Nothing is known about Middle Neolithic funerary practices in the SESARF area. Elsewhere in Scotland, at Cairnpapple (West Lothian) and Forteviot (Perth and Kinross), small cemeteries featuring deposits of cremated human remains in pits, their positions marked by posts, have been dated to around 3300–3000/2900 cal BC (Brophy and Noble 2020, 113–33). It is possible that similar cemeteries were in use in South East Scotland as well but remain undiscovered.
Similarly, individual graves featuring, presumably, unburnt remains associated with distinctive kinds of Middle Neolithic flint artefact made in Yorkshire, the ‘Duggleby adze’ and ‘Seamer axe’, are known from Biggar Common, South Lanarkshire (Sheridan 1992) and Knappers, Dunbartonshire (Ritchie and Adamson 1981). Examples of these artefact types are known from the SESARF area such as at Castlesteads, Dalkeith, Midlothian (NMS X.AF 1047, Kenworthy in Ritchie and Adamson 1981, 191), so once again it could be that individual graves containing such objects are awaiting discovery in the SESARF area.

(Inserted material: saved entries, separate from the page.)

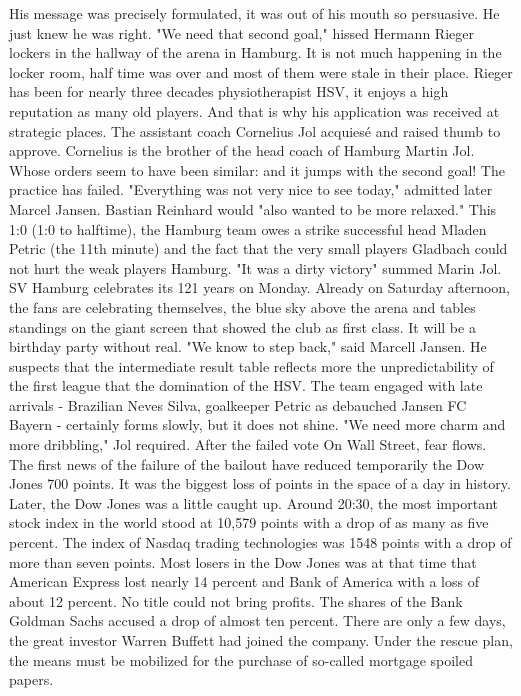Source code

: His message was precisely formulated, it was out of his mouth so persuasive.
He just knew he was right.
"We need that second goal," hissed Hermann Rieger lockers in the hallway of the arena in Hamburg.
It is not much happening in the locker room, half time was over and most of them were stale in their place.
Rieger has been for nearly three decades physiotherapist HSV, it enjoys a high reputation as many old players.
And that is why his application was received at strategic places.
The assistant coach Cornelius Jol acquiesé and raised thumb to approve.
Cornelius is the brother of the head coach of Hamburg Martin Jol.
Whose orders seem to have been similar: and it jumps with the second goal!
The practice has failed.
"Everything was not very nice to see today," admitted later Marcel Jansen.
Bastian Reinhard would "also wanted to be more relaxed."
This 1:0 (1:0 to halftime), the Hamburg team owes a strike successful head Mladen Petric (the 11th minute) and the fact that the very small players Gladbach could not hurt the weak players Hamburg.
"It was a dirty victory" summed Marin Jol.
SV Hamburg celebrates its 121 years on Monday.
Already on Saturday afternoon, the fans are celebrating themselves, the blue sky above the arena and tables standings on the giant screen that showed the club as first class.
It will be a birthday party without real.
"We know to step back," said Marcell Jansen.
He suspects that the intermediate result table reflects more the unpredictability of the first league that the domination of the HSV.
The team engaged with late arrivals - Brazilian Neves Silva, goalkeeper Petric as debauched Jansen FC Bayern - certainly forms slowly, but it does not shine.
"We need more charm and more dribbling," Jol required.
After the failed vote
On Wall Street, fear flows.
The first news of the failure of the bailout have reduced temporarily the Dow Jones 700 points.
It was the biggest loss of points in the space of a day in history.
Later, the Dow Jones was a little caught up.
Around 20:30, the most important stock index in the world stood at 10,579 points with a drop of as many as five percent.
The index of Nasdaq trading technologies was 1548 points with a drop of more than seven points.
Most losers in the Dow Jones was at that time that American Express lost nearly 14 percent and Bank of America with a loss of about 12 percent.
No title could not bring profits.
The shares of the Bank Goldman Sachs accused a drop of almost ten percent.
There are only a few days, the great investor Warren Buffett had joined the company.
Under the rescue plan, the means must be mobilized for the purchase of so-called mortgage spoiled papers.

One find of cremated human remains, from a pit at Pencraig Wood, East Lothian, had initially been assumed to be of Middle Neolithic date as it was not far from a pit containing Impressed Ware (Lelong and MacGregor 2007, 92). However, a radiocarbon date for the bone revealed that it is of Chalcolithic date, around 2400–2200 cal BC, and contemporary with the use of Beaker pottery in the area.